Problem to solve – The entries below are to be returned as written, with all pictures dropped.

Pictures paired with source code

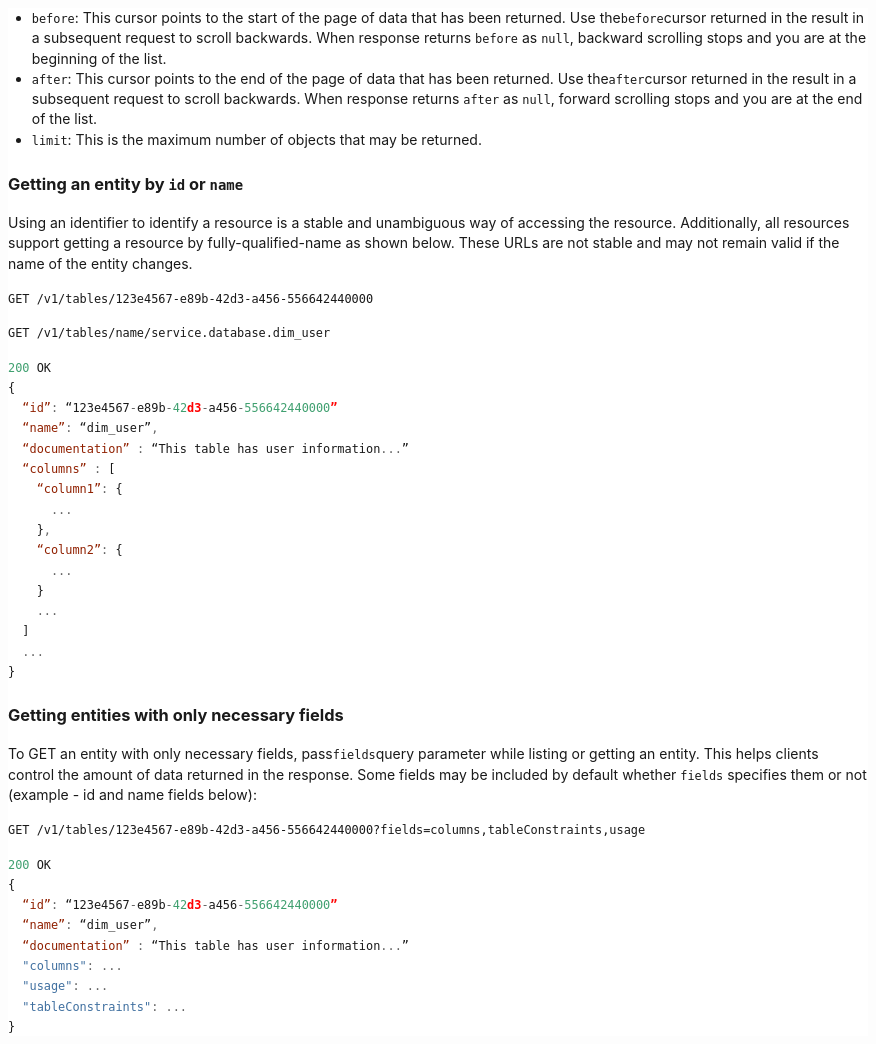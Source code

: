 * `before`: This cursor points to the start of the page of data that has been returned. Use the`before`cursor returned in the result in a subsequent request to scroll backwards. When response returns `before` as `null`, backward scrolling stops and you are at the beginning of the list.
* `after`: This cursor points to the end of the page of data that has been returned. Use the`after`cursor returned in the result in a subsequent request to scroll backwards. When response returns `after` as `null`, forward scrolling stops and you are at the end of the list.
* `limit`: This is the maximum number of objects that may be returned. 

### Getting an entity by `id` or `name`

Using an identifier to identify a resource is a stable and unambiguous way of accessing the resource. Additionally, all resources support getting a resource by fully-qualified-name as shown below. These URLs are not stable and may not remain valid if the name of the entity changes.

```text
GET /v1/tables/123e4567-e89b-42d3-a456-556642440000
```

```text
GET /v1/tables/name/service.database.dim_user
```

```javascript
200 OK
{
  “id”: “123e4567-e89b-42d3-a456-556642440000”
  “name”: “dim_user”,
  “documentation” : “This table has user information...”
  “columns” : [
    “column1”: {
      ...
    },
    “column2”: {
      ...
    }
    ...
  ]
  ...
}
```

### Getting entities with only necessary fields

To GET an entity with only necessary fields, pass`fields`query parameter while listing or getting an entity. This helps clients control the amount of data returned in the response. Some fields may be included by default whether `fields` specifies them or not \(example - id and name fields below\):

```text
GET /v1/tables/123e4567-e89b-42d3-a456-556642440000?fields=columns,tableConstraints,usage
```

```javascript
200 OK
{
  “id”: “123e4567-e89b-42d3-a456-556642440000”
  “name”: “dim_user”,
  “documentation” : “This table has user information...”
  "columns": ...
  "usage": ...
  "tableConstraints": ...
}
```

Result below –
Source code

: * `before`: This cursor points to the start of the page of data that has been returned. Use the`before`cursor returned in the result in a subsequent request to scroll backwards. When response returns `before` as `null`, backward scrolling stops and you are at the beginning of the list.
* `after`: This cursor points to the end of the page of data that has been returned. Use the`after`cursor returned in the result in a subsequent request to scroll backwards. When response returns `after` as `null`, forward scrolling stops and you are at the end of the list.
* `limit`: This is the maximum number of objects that may be returned. 

### Getting an entity by `id` or `name`

Using an identifier to identify a resource is a stable and unambiguous way of accessing the resource. Additionally, all resources support getting a resource by fully-qualified-name as shown below. These URLs are not stable and may not remain valid if the name of the entity changes.

```text
GET /v1/tables/123e4567-e89b-42d3-a456-556642440000
```

```text
GET /v1/tables/name/service.database.dim_user
```

```javascript
200 OK
{
  “id”: “123e4567-e89b-42d3-a456-556642440000”
  “name”: “dim_user”,
  “documentation” : “This table has user information...”
  “columns” : [
    “column1”: {
      ...
    },
    “column2”: {
      ...
    }
    ...
  ]
  ...
}
```

### Getting entities with only necessary fields

To GET an entity with only necessary fields, pass`fields`query parameter while listing or getting an entity. This helps clients control the amount of data returned in the response. Some fields may be included by default whether `fields` specifies them or not \(example - id and name fields below\):

```text
GET /v1/tables/123e4567-e89b-42d3-a456-556642440000?fields=columns,tableConstraints,usage
```

```javascript
200 OK
{
  “id”: “123e4567-e89b-42d3-a456-556642440000”
  “name”: “dim_user”,
  “documentation” : “This table has user information...”
  "columns": ...
  "usage": ...
  "tableConstraints": ...
}
```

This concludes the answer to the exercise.